All the traces of Chimp Spanner’s style are in here from the ambient synth to the frenetic guitar lines, the core Chimp Spanner sound is found all throughout this record set ablaze from the very start by the wonderfully energetic “Clarity in Chaos”. The distinguishing feature that sets Chimp Spanner above his counterparts and among the great is the implementation of structure. Rather than present an album filled with these elaborate self fulfilment tracks that just showcase the technical ability of the artist, Chimp Spanner does what a good instrumental artist should do and that’s create a song around his technical ability rather than show it off bombastically at the expense of proper structure. So as a result songs feel as though they have a sense of pace, which elevates it from a mere good instrumental album to a great one.
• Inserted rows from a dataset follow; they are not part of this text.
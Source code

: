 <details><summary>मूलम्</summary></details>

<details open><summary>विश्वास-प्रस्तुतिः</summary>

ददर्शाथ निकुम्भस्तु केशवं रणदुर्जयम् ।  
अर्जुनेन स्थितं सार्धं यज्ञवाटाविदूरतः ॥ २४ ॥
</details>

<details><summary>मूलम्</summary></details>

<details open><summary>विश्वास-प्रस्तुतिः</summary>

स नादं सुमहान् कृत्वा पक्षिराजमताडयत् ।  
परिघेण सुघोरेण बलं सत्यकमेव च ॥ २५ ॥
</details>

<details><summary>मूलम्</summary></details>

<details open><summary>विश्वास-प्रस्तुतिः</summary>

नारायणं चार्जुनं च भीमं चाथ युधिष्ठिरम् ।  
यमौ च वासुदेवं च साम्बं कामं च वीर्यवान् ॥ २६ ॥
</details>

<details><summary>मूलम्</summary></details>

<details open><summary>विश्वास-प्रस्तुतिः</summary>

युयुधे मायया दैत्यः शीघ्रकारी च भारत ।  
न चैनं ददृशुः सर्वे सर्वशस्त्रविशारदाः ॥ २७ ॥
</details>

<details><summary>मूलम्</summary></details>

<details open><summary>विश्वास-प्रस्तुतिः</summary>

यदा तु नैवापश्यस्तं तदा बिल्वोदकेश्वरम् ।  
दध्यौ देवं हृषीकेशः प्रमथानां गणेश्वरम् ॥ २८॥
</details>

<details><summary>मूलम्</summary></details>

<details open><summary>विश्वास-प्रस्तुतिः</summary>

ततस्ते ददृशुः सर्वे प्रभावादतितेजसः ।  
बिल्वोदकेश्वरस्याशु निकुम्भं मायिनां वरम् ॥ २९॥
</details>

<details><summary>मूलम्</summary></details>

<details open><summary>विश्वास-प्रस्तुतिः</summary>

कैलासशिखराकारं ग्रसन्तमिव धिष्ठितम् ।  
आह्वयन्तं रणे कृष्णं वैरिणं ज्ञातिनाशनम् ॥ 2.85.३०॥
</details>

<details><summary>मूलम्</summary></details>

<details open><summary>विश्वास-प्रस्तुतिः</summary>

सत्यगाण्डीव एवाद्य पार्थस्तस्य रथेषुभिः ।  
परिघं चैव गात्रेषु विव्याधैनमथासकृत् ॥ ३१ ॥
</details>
Not only do the fast frantic riffs make for the albums high points but a few of the more subdued sections rank up there also. Sections such as the soft tapping, bass laden piece found near the middle of “Spirals”, the piano opening for “The Last Day” and the beautifully uplifting “Jacob’s Ladder”. Even with the mention of all these more subdued areas of the album, there’s still plenty of chaotic guitaring that shows a rather astounding level of musicianship and talent from Mr. Ortiz even when this is his debut album.
The key differences between this record and it’s more popular follow up is the found in the ideals and production. On “At the Dream’s Edge” there’s a real sense of multiple songs contributing together to create a singular sprawling epic that’s full of ambition, where as things differ with “Imperium Vorago”. This record follows a more standard structural method of individual songs that occasionally connect together, which in turn makes for a somewhat lesser experience as Chimp Spanner’s music suits the free flowing grandiose style more than the one found on “Imperium Vorago”. That being said however this style still suits Chimp Spanner as many of the core enjoyable factors are still here. Also as this is a debut album it was recorded in Paul’s own personal studio so everything has a cleaner and simpler sound than what is found on “At the Dream’s Edge” but this in no way detracts from the overall enjoyability as every instrument can be heard clearly in all their intricate detail.
The chimp lets out his mighty loud roar across the instrumental landscape and shows that he means business. With the technically ability that would make many jealous and the composition skills to back it up, Chimp Spanner proves to be more than his silly name would suggest by delivering a fantastic instrumental album.